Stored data
******
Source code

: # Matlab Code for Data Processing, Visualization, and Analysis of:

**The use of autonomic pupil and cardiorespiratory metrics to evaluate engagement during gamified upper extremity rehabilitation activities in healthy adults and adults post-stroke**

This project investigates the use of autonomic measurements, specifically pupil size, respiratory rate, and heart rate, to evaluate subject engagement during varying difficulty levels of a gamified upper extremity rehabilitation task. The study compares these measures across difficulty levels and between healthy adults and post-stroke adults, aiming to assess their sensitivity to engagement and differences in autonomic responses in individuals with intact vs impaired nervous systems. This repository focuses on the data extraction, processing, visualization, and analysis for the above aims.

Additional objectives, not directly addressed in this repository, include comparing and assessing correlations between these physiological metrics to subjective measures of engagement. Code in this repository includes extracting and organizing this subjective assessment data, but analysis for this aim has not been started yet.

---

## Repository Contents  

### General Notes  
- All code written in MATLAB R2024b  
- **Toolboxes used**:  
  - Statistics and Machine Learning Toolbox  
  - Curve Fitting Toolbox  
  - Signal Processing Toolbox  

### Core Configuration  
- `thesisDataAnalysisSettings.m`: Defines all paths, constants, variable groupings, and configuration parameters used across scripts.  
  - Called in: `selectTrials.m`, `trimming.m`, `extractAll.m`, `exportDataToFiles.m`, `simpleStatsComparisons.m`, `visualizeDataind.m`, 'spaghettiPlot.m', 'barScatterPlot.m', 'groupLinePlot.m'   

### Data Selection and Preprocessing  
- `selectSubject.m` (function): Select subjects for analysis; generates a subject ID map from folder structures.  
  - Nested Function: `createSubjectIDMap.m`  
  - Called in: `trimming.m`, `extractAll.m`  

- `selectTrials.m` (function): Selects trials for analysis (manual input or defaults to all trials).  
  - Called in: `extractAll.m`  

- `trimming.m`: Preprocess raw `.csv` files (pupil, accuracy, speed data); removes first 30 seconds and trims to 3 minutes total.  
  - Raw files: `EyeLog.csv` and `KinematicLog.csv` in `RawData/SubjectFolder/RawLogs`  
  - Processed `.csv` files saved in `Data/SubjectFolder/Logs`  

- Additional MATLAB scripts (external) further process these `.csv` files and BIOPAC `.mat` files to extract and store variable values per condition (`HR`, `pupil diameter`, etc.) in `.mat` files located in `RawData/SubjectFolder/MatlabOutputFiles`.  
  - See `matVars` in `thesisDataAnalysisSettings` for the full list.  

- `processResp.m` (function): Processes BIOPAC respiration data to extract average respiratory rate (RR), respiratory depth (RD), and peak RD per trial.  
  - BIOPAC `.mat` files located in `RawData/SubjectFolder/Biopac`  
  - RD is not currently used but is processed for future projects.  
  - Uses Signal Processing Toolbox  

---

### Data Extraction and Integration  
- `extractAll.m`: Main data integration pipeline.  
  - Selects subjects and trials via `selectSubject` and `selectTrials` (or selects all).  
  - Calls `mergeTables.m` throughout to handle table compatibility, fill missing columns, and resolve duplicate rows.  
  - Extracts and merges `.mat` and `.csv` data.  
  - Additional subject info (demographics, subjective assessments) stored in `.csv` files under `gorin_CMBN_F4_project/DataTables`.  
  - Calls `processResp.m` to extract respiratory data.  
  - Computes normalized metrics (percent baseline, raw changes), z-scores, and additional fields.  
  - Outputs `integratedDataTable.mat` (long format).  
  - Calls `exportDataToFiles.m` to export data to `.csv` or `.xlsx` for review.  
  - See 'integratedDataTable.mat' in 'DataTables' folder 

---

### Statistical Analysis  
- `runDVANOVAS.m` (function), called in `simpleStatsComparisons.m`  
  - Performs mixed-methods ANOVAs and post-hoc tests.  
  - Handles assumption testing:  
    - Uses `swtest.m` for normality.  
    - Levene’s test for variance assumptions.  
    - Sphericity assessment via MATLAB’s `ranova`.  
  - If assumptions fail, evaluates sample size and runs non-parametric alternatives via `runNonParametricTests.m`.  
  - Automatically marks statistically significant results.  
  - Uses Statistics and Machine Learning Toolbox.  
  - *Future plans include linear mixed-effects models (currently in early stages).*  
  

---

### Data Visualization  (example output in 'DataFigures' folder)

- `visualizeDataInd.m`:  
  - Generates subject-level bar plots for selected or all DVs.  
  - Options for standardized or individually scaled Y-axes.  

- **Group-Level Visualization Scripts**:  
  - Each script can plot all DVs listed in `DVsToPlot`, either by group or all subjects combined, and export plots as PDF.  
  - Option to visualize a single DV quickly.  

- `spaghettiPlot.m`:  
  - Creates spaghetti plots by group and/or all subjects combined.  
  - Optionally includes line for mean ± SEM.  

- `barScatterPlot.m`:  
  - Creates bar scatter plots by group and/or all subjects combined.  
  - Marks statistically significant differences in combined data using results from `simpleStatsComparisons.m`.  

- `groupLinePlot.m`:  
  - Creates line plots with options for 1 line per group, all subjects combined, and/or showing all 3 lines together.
******
* WORK TASK
Your reply must reproduce all records above exactly.

* ANSWER BOX
Source code

: # Matlab Code for Data Processing, Visualization, and Analysis of:

**The use of autonomic pupil and cardiorespiratory metrics to evaluate engagement during gamified upper extremity rehabilitation activities in healthy adults and adults post-stroke**

This project investigates the use of autonomic measurements, specifically pupil size, respiratory rate, and heart rate, to evaluate subject engagement during varying difficulty levels of a gamified upper extremity rehabilitation task. The study compares these measures across difficulty levels and between healthy adults and post-stroke adults, aiming to assess their sensitivity to engagement and differences in autonomic responses in individuals with intact vs impaired nervous systems. This repository focuses on the data extraction, processing, visualization, and analysis for the above aims.

Additional objectives, not directly addressed in this repository, include comparing and assessing correlations between these physiological metrics to subjective measures of engagement. Code in this repository includes extracting and organizing this subjective assessment data, but analysis for this aim has not been started yet.

---

## Repository Contents  

### General Notes  
- All code written in MATLAB R2024b  
- **Toolboxes used**:  
  - Statistics and Machine Learning Toolbox  
  - Curve Fitting Toolbox  
  - Signal Processing Toolbox  

### Core Configuration  
- `thesisDataAnalysisSettings.m`: Defines all paths, constants, variable groupings, and configuration parameters used across scripts.  
  - Called in: `selectTrials.m`, `trimming.m`, `extractAll.m`, `exportDataToFiles.m`, `simpleStatsComparisons.m`, `visualizeDataind.m`, 'spaghettiPlot.m', 'barScatterPlot.m', 'groupLinePlot.m'   

### Data Selection and Preprocessing  
- `selectSubject.m` (function): Select subjects for analysis; generates a subject ID map from folder structures.  
  - Nested Function: `createSubjectIDMap.m`  
  - Called in: `trimming.m`, `extractAll.m`  

- `selectTrials.m` (function): Selects trials for analysis (manual input or defaults to all trials).  
  - Called in: `extractAll.m`  

- `trimming.m`: Preprocess raw `.csv` files (pupil, accuracy, speed data); removes first 30 seconds and trims to 3 minutes total.  
  - Raw files: `EyeLog.csv` and `KinematicLog.csv` in `RawData/SubjectFolder/RawLogs`  
  - Processed `.csv` files saved in `Data/SubjectFolder/Logs`  

- Additional MATLAB scripts (external) further process these `.csv` files and BIOPAC `.mat` files to extract and store variable values per condition (`HR`, `pupil diameter`, etc.) in `.mat` files located in `RawData/SubjectFolder/MatlabOutputFiles`.  
  - See `matVars` in `thesisDataAnalysisSettings` for the full list.  

- `processResp.m` (function): Processes BIOPAC respiration data to extract average respiratory rate (RR), respiratory depth (RD), and peak RD per trial.  
  - BIOPAC `.mat` files located in `RawData/SubjectFolder/Biopac`  
  - RD is not currently used but is processed for future projects.  
  - Uses Signal Processing Toolbox  

---

### Data Extraction and Integration  
- `extractAll.m`: Main data integration pipeline.  
  - Selects subjects and trials via `selectSubject` and `selectTrials` (or selects all).  
  - Calls `mergeTables.m` throughout to handle table compatibility, fill missing columns, and resolve duplicate rows.  
  - Extracts and merges `.mat` and `.csv` data.  
  - Additional subject info (demographics, subjective assessments) stored in `.csv` files under `gorin_CMBN_F4_project/DataTables`.  
  - Calls `processResp.m` to extract respiratory data.  
  - Computes normalized metrics (percent baseline, raw changes), z-scores, and additional fields.  
  - Outputs `integratedDataTable.mat` (long format).  
  - Calls `exportDataToFiles.m` to export data to `.csv` or `.xlsx` for review.  
  - See 'integratedDataTable.mat' in 'DataTables' folder 

---

### Statistical Analysis  
- `runDVANOVAS.m` (function), called in `simpleStatsComparisons.m`  
  - Performs mixed-methods ANOVAs and post-hoc tests.  
  - Handles assumption testing:  
    - Uses `swtest.m` for normality.  
    - Levene’s test for variance assumptions.  
    - Sphericity assessment via MATLAB’s `ranova`.  
  - If assumptions fail, evaluates sample size and runs non-parametric alternatives via `runNonParametricTests.m`.  
  - Automatically marks statistically significant results.  
  - Uses Statistics and Machine Learning Toolbox.  
  - *Future plans include linear mixed-effects models (currently in early stages).*  
  

---

### Data Visualization  (example output in 'DataFigures' folder)

- `visualizeDataInd.m`:  
  - Generates subject-level bar plots for selected or all DVs.  
  - Options for standardized or individually scaled Y-axes.  

- **Group-Level Visualization Scripts**:  
  - Each script can plot all DVs listed in `DVsToPlot`, either by group or all subjects combined, and export plots as PDF.  
  - Option to visualize a single DV quickly.  

- `spaghettiPlot.m`:  
  - Creates spaghetti plots by group and/or all subjects combined.  
  - Optionally includes line for mean ± SEM.  

- `barScatterPlot.m`:  
  - Creates bar scatter plots by group and/or all subjects combined.  
  - Marks statistically significant differences in combined data using results from `simpleStatsComparisons.m`.  

- `groupLinePlot.m`:  
  - Creates line plots with options for 1 line per group, all subjects combined, and/or showing all 3 lines together.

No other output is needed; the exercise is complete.